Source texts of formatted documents

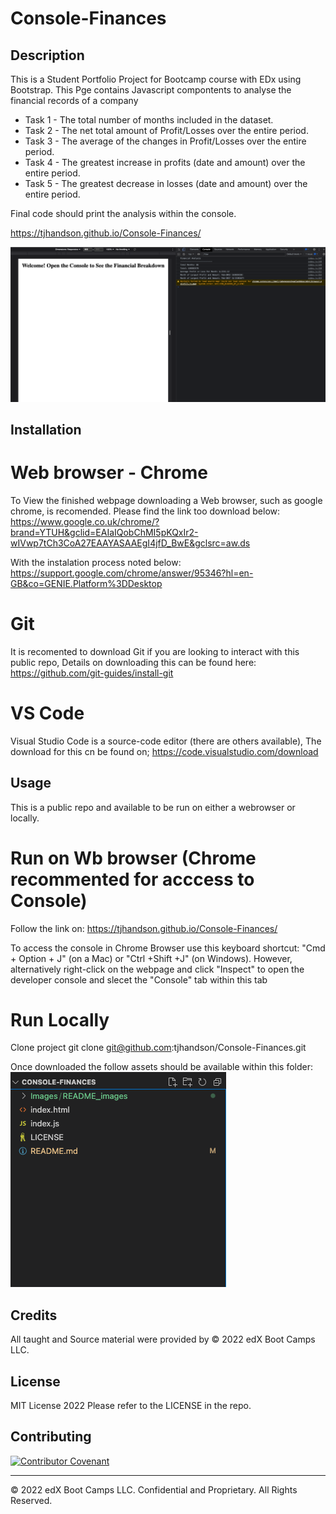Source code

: # Console-Finances

## Description 

This is a Student Portfolio Project for Bootcamp course with EDx using Bootstrap. This Pge contains Javascript compontents to analyse the financial records of a company

* Task 1 - The total number of months included in the dataset.
* Task 2 - The net total amount of Profit/Losses over the entire period.
* Task 3 - The average of the changes in Profit/Losses over the entire period.
* Task 4 - The greatest increase in profits (date and amount) over the entire period.
* Task 5 - The greatest decrease in losses (date and amount) over the entire period.

Final code should print the analysis within the console.

https://tjhandson.github.io/Console-Finances/

![alt text](./images/README_images/console-Finances_display.png)

## Installation

# Web browser - Chrome
To View the finished webpage downloading a Web browser, such as google chrome, is recomended. Please find the link too download below: https://www.google.co.uk/chrome/?brand=YTUH&gclid=EAIaIQobChMI5pKQxIr2-wIVwp7tCh3CoA27EAAYASAAEgI4jfD_BwE&gclsrc=aw.ds

With the instalation process noted below: https://support.google.com/chrome/answer/95346?hl=en-GB&co=GENIE.Platform%3DDesktop


# Git 
It is recomented to download Git if you are looking to interact with this public repo, Details on downloading this can be found here: https://github.com/git-guides/install-git

# VS Code
Visual Studio Code is a source-code editor (there are others available), The download for this cn be found on; https://code.visualstudio.com/download

## Usage 
This is a public repo and available to be run on either a webrowser or locally. 

# Run on Wb browser (Chrome recommented for acccess to Console)
Follow the link on: https://tjhandson.github.io/Console-Finances/

To access the console in Chrome Browser use this keyboard shortcut: "Cmd + Option + J" (on a Mac) or "Ctrl +Shift +J" (on Windows). 
However, alternatively right-click on the webpage and click "Inspect" to open the developer console and slecet the "Console" tab within this tab


# Run Locally 

Clone project
git clone git@github.com:tjhandson/Console-Finances.git

Once downloaded the follow assets should be available within this folder:
![alt text](./images/README_images/console-Finances_contents.png)


## Credits

All taught and Source material were provided by © 2022 edX Boot Camps LLC.

## License

MIT License 2022 Please refer to the LICENSE in the repo.


## Contributing

[![Contributor Covenant](https://img.shields.io/badge/Contributor%20Covenant-2.1-4baaaa.svg)](code_of_conduct.md)



---

© 2022 edX Boot Camps LLC. Confidential and Proprietary. All Rights Reserved.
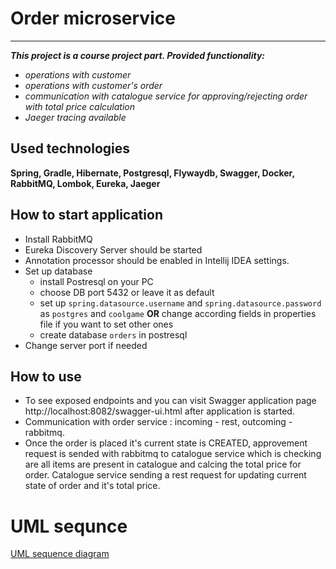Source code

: # Order microservice
____
*__This project is a course project part. Provided functionality:__*
- *operations with customer*
- *operations with customer's order*
- *communication with catalogue service for approving/rejecting order with total price calculation*
- *Jaeger tracing available*
## Used technologies
**Spring, Gradle, Hibernate, Postgresql, Flywaydb, Swagger, Docker, RabbitMQ, Lombok, Eureka, Jaeger**
## How to start application
- Install RabbitMQ
- Eureka Discovery Server should be started
- Annotation processor should be enabled in Intellij IDEA settings.
- Set up database
    - install Postresql on your PC
    - choose DB port 5432 or leave it as default
    - set up `spring.datasource.username` and `spring.datasource.password` as `postgres` and `coolgame` **OR** change according fields in properties file if you want to set other ones
    - create database `orders` in postresql
- Change server port if needed
   
## How to use
- To see exposed endpoints and you can visit Swagger application page http://localhost:8082/swagger-ui.html after application is started.
- Communication with order service : incoming - rest, outcoming - rabbitmq.
- Once the order is placed it's current state is CREATED, approvement request is sended with rabbitmq to catalogue service which is checking
are all items are present in catalogue and calcing the total price for order. Catalogue service sending a rest request for updating current 
state of order and it's total price.

# UML sequnce
[UML sequence diagram](https://sequencediagram.org/index.html?presentationMode=readOnly#initialData=C4S2BsFMAIEkDsBuB7EBjGBbdAnZBnSHRdGYHAQ3nwrVGXgChHbhkdoBhcESeYZt178AtAD4A8jgAmRaNjR5CxUgC5oAB3C0YVaO1k51GgsH0aiFek1YhEVmFMPzcBIiQyMnchUvelxbw5fNxUMdTQAC0g0AGsQeABzaBAAM2g0AFd8Nkw5SAAPEBz8ABpoGhIk-Rk5BOhpKwoAIwpCRiE+YAAeEREgl0VQj0h1AzlFSAdpaCp8AHciZgGQ5RHxMU4m8GREzKxXNbVoSmbmsEwARzHa4Mh8GkSYex5G6xY6Owcubd39wb8YUgzFktnswEctwBw1IHV+ewOQyOGHEW2AFB2COhyNGGQxaASyXGHAomGQmX4s3gMxw9381TAkEw+C8UNW-gwvTRGL+iMBI3UqUgIES8AyPC6goSxWiM2J0GgIKmn3BMG5mP+7KBzDB3xWhw5wP1SMNgTZBqB6kyGjehJqzgSqXYmCsIAYjFBKr15pN2s6okkPv5xyeZj0xI+oFV0GNwc8-p6-SDMPC0FD0FSCQx9rq8CdOBd1iAA)

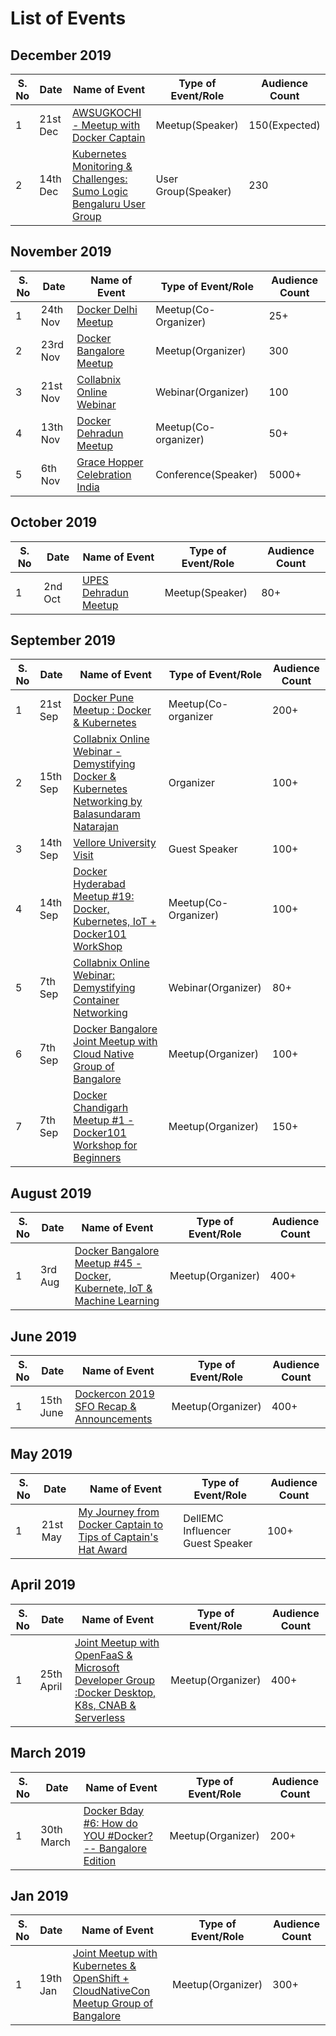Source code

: # List of Events 

## December 2019

| S. No | Date      | Name of Event   | Type of Event/Role  | Audience Count |
| ------------- | ------------- | ------------- | ------------- | ------------- |
|1 |   21st Dec|  [AWSUGKOCHI - Meetup with Docker Captain](https://www.meetup.com/awsugkochi/events/266701010/) | Meetup(Speaker) | 150(Expected) |  
|2 |   14th Dec|  [Kubernetes Monitoring & Challenges: Sumo Logic Bengaluru User Group](http://collabnix.com/kubernetes-monitoring-best-practices-talk-at-sumo-logic-bengaluru-user-group/) | User Group(Speaker) | 230 |

## November 2019


| S. No | Date      | Name of Event   | Type of Event/Role  | Audience Count |
| ------------- | ------------- | ------------- | ------------- | ------------- |
|1 |   24th Nov|  [Docker Delhi Meetup](https://events.docker.com/events/details/docker-delhi-presents-docker-delhi-meetup-19-docker-kubernetes-workshop/) | Meetup(Co-Organizer) | 25+ |   
|2 |   23rd Nov|  [Docker Bangalore Meetup](https://events.docker.com/events/details/docker-bangalore-presents-meetup-49-docker-kubernetes-devops-tools-docker-intermediate-workshop/#/) | Meetup(Organizer) | 300 |       
|3 |  21st Nov |  [Collabnix Online Webinar](https://events.docker.com/events/details/docker-bangalore-presents-collabnix-online-webinar-integrated-log-analytics-monitoring-via-docker-containers-elastic-stack/#/) | Webinar(Organizer) | 100 |   
|4 |  13th Nov  |  [Docker Dehradun Meetup](https://events.docker.com/events/details/docker-dehradun-presents-docker-dehradun-meetup-1-docker-kubernetes-container-security/)| Meetup(Co-organizer) | 50+ |     
|5 |  6th Nov  |  [Grace Hopper Celebration India](https://ghcindia.anitab.org/) | Conference(Speaker) | 5000+ |     

## October 2019

| S. No | Date      | Name of Event   | Type of Event/Role  | Audience Count |
| ------------- | ------------- | ------------- | ------------- | ------------- |
|1 |   2nd Oct  |  [UPES Dehradun Meetup](http://collabnix.com/docker-workshop-on-iot-university-of-petroleum-and-energy-studies-dehradun/) | Meetup(Speaker) | 80+ |  


## September 2019

|  S. No  | Date    | Name of Event   | Type of Event/Role  | Audience Count |
| ------------- | ------------- | ------------- | ------------- | ------------- |
| 1 |   21st Sep |  [Docker Pune Meetup : Docker & Kubernetes](https://events.docker.com/events/details/docker-pune-presents-docker-pune-meetup-docker-kubernetes/) | Meetup(Co-organizer | 200+ |  
| 2 |   15th Sep |  [Collabnix Online Webinar - Demystifying Docker & Kubernetes Networking by Balasundaram Natarajan](https://www.slideshare.net/ajeetraina/collabnix-online-webinar-demystifying-docker-kubernetes-networking-by-balasundaram-natarajan) | Organizer | 100+ |  
| 3 |   14th Sep |  [Vellore University Visit](http://collabnix.com/docker-workshop-on-iot-university-of-petroleum-and-energy-studies-dehradun/) | Guest Speaker | 100+ |  
| 4 |  14th Sep  |  [Docker Hyderabad Meetup #19: Docker, Kubernetes, IoT + Docker101 WorkShop](https://events.docker.com/events/details/docker-hyderabad-presents-docker-hyderabad-meetup-19-docker-kubernetes-iot-docker101-workshop/) | Meetup(Co-Organizer) | 100+ | 
| 5 |   7th Sep  |  [Collabnix Online Webinar: Demystifying Container Networking](https://events.docker.com/events/details/docker-bangalore-presents-collabnix-online-webinar-demystifying-container-networking/) | Webinar(Organizer) | 80+ |  
| 6 |   7th Sep  |  [Docker Bangalore Joint Meetup with Cloud Native Group of Bangalore](https://events.docker.com/events/details/docker-bangalore-presents-docker-bangalore-joint-meetup-with-cloud-native-group-of-bangalore/) | Meetup(Organizer) | 100+ |  
| 7 |  7th Sep  |  [Docker Chandigarh Meetup #1 - Docker101 Workshop for Beginners](https://events.docker.com/events/details/docker-docker-chandigarh-presents-docker-chandigarh-meetup-1-docker101-workshop-for-beginners//) | Meetup(Organizer) | 150+ | 


## August 2019

|  S. No  | Date    | Name of Event   | Type of Event/Role  | Audience Count |
| ------------- | ------------- | ------------- | ------------- | ------------- |
| 1 |   3rd Aug |  [Docker Bangalore Meetup #45 - Docker, Kubernete, IoT & Machine Learning](https://events.docker.com/events/details/docker-bangalore-presents-docker-bangalore-meetup-45-docker-kubernete-iot-machine-learning/) | Meetup(Organizer) | 400+ |  

## June 2019

|  S. No  | Date    | Name of Event   | Type of Event/Role  | Audience Count |
| ------------- | ------------- | ------------- | ------------- | ------------- |
| 1 |   15th June |  [Dockercon 2019 SFO Recap & Announcements](https://events.docker.com/events/details/docker-bangalore-presents-dockercon-2019-sfo-recap-announcements/) | Meetup(Organizer) | 400+ |  

## May 2019

|  S. No  | Date    | Name of Event   | Type of Event/Role  | Audience Count |
| ------------- | ------------- | ------------- | ------------- | ------------- |
| 1 |   21st May |  [My Journey from Docker Captain to Tips of Captain's Hat Award](https://www.slideshare.net/ajeetraina/my-journey-from-docker-captain-to-tips-of-captains-hat-award) | DellEMC Influencer Guest Speaker | 100+ | 


## April 2019

|  S. No  | Date    | Name of Event   | Type of Event/Role  | Audience Count |
| ------------- | ------------- | ------------- | ------------- | ------------- |
| 1 |   25th April |  [Joint Meetup with OpenFaaS & Microsoft Developer Group :Docker Desktop, K8s, CNAB & Serverless](https://events.docker.com/events/details/docker-bangalore-presents-joint-meetup-with-openfaas-microsoft-developer-group-docker-desktop-k8s-cnab-serverless/) | Meetup(Organizer) | 400+ |  

## March 2019

|  S. No  | Date    | Name of Event   | Type of Event/Role  | Audience Count |
| ------------- | ------------- | ------------- | ------------- | ------------- |
| 1 |   30th March |  [Docker Bday #6: How do YOU #Docker? -- Bangalore Edition](https://events.docker.com/events/details/docker-bangalore-presents-docker-bday-6-how-do-you-docker-bangalore-edition/) | Meetup(Organizer) | 200+ | 


## Jan 2019

|  S. No  | Date    | Name of Event   | Type of Event/Role  | Audience Count |
| ------------- | ------------- | ------------- | ------------- | ------------- |
| 1 |   19th Jan |  [Joint Meetup with Kubernetes & OpenShift + CloudNativeCon Meetup Group of Bangalore](https://events.docker.com/events/details/docker-bangalore-presents-joint-meetup-with-kubernetes-openshift-cloudnativecon-meetup-group-of-bangalore/) | Meetup(Organizer) | 300+ |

Work to complete
When a line in the records above holds "application", that line is to be reported.

Solution
## How to start application
- To see exposed endpoints and you can visit Swagger application page http://localhost:8082/swagger-ui.html after application is started.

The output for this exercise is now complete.